Find a set of points that achieves low loss across all source tasks:
\[ \mathcal{X}^I = \arg\min_{\mathcal{X} \sube \mathcal{X}} \sum_{k=1}^{K} \min_{x \in \mathcal{X}} \frac{f^k(x) - f^k_{\min}}{f^k_{\max} - f^k_{\min}} \tag{67} \]- \( f^k(x) \): posterior mean of GP model for task \( k \)
- \( f^k_{\min}, f^k_{\max} \): min and max over all function values seen so far
This encourages the selected point set to perform reasonably well for all source tasks, rather than excelling on only a few.
- Start with random population of candidate sets.
- For each point \( x \), compute its sampling probability as:
- Evolve new sets via mutation or crossover over 100,000 iterations.
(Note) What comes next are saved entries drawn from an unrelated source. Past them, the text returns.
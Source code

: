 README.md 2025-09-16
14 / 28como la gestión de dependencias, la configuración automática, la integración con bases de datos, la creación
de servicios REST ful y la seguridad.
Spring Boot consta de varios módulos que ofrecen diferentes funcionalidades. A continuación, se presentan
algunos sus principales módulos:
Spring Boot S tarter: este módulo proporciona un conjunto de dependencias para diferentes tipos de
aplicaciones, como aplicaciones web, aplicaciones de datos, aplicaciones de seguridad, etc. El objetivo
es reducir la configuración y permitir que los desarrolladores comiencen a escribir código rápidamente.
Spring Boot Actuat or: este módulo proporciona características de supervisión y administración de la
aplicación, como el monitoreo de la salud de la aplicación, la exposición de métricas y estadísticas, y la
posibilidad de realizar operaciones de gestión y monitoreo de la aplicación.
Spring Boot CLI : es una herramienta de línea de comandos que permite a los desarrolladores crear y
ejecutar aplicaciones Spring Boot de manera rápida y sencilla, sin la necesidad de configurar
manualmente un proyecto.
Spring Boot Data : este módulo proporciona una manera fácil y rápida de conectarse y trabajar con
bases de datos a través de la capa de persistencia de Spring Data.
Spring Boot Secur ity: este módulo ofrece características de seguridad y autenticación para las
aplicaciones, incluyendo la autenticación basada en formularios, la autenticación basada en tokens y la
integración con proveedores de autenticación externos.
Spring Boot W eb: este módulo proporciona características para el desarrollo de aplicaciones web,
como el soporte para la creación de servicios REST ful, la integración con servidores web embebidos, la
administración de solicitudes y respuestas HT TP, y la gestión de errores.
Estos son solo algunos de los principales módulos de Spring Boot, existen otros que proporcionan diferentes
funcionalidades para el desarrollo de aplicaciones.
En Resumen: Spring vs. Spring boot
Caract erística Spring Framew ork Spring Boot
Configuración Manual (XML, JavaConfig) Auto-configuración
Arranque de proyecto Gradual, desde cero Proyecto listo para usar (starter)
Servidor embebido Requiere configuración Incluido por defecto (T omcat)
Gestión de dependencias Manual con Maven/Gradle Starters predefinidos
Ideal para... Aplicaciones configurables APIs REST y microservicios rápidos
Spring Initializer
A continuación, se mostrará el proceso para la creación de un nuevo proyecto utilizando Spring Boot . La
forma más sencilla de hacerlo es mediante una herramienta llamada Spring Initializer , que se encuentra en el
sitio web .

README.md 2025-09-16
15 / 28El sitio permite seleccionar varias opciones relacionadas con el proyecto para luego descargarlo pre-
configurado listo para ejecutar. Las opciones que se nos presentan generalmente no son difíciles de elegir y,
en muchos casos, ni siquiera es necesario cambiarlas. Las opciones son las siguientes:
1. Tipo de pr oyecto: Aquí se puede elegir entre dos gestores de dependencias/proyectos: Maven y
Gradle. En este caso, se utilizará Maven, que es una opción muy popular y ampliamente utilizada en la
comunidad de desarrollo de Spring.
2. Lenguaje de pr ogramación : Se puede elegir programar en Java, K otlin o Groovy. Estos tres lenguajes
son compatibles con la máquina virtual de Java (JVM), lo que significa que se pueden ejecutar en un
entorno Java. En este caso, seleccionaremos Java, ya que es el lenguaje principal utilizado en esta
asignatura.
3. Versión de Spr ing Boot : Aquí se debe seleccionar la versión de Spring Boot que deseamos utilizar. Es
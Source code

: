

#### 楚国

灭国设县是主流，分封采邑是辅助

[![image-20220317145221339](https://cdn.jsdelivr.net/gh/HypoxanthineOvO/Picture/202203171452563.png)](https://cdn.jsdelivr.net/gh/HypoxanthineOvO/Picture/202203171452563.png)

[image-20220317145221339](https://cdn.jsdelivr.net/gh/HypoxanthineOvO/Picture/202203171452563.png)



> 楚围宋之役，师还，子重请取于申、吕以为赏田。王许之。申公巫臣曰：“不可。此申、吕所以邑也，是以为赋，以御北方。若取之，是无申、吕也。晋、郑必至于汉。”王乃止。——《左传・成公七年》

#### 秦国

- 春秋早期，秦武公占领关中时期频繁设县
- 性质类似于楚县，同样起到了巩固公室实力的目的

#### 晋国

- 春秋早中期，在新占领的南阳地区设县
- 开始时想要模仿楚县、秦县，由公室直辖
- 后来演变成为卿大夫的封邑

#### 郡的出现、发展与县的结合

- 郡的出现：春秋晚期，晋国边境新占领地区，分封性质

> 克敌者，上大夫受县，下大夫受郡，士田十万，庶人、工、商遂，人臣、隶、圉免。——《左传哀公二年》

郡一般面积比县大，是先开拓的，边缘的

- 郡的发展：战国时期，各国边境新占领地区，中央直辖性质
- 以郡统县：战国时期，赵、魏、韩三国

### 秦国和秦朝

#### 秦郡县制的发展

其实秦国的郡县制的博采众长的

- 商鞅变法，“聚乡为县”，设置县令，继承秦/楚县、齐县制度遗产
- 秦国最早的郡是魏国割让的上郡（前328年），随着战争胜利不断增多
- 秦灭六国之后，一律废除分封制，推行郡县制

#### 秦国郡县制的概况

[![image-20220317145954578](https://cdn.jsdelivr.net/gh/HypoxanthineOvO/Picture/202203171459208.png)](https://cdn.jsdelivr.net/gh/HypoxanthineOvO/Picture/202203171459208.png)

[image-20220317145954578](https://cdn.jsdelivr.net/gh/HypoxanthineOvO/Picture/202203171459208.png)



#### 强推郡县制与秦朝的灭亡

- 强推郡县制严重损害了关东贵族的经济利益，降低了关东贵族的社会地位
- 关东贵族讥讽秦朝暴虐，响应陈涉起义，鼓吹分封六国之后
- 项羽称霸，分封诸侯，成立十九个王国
TL for Config Space Design
Search Sapce pruning
Pruning unpromising space using the knowledge from source tasks to avoid unnecessary function evaluations.
-
Define the similarity between source task and target task as :
$$ \text{KTRC}(D^{t^k}, D^{t^T}) := \frac{ \sum_{x_i, x_j \in X_t} \mathbb{1}\left(\hat{f}^k(x_i) > \hat{f}^k(x_j) \oplus \hat{f}^T(x_i) > \hat{f}^T(x_j)\right) }{ |X_t| (|X_t| - 1) }$$ -
Select the most similar $m$ tasks as $T'=\{t_{i1},....,t_{im}\}$
-
Define potential of a Region For a candidate region \( \mathcal{R} = (x, \delta) \), define its potential as:
$$ \text{potential}(\mathcal{R}, X_t) := \sum_{k \in \{t_1, \dots, t_m\}} \hat{f}^k(x) - \max_{x' \in X_t} \hat{f}^k(x') $$ -
Define a pruned space that removes regions far from promising areas:
$$ X^{(\text{pruned})} := \{ x \in X \mid \text{dist}(x, x') > \delta, x' \in X' \} $$Where \( X' \) is the set of high-potential points.
-
Define the distance function between \( x \) and \( x' \) as:
$$ \text{dist}(x, x') := \begin{cases} \infty & \text{if } x \text{ and } x' \text{ differ in a categorical variable} \\\\ \|x - x'\| & \text{otherwise} \end{cases} $$ -
The final space is $X^{(pruned)} \cup \{x \in X | dist(x,x') \le \delta,x' \in X'\}$,where $X$ is the original space,$X'$ is the high-potential space.
Promising search space design
The search space design is transformed into an optimization problem, aiming to construct the smallest space that contains all known good points by minimizing the volume of a geometric shape (such as a box or ellipsoid).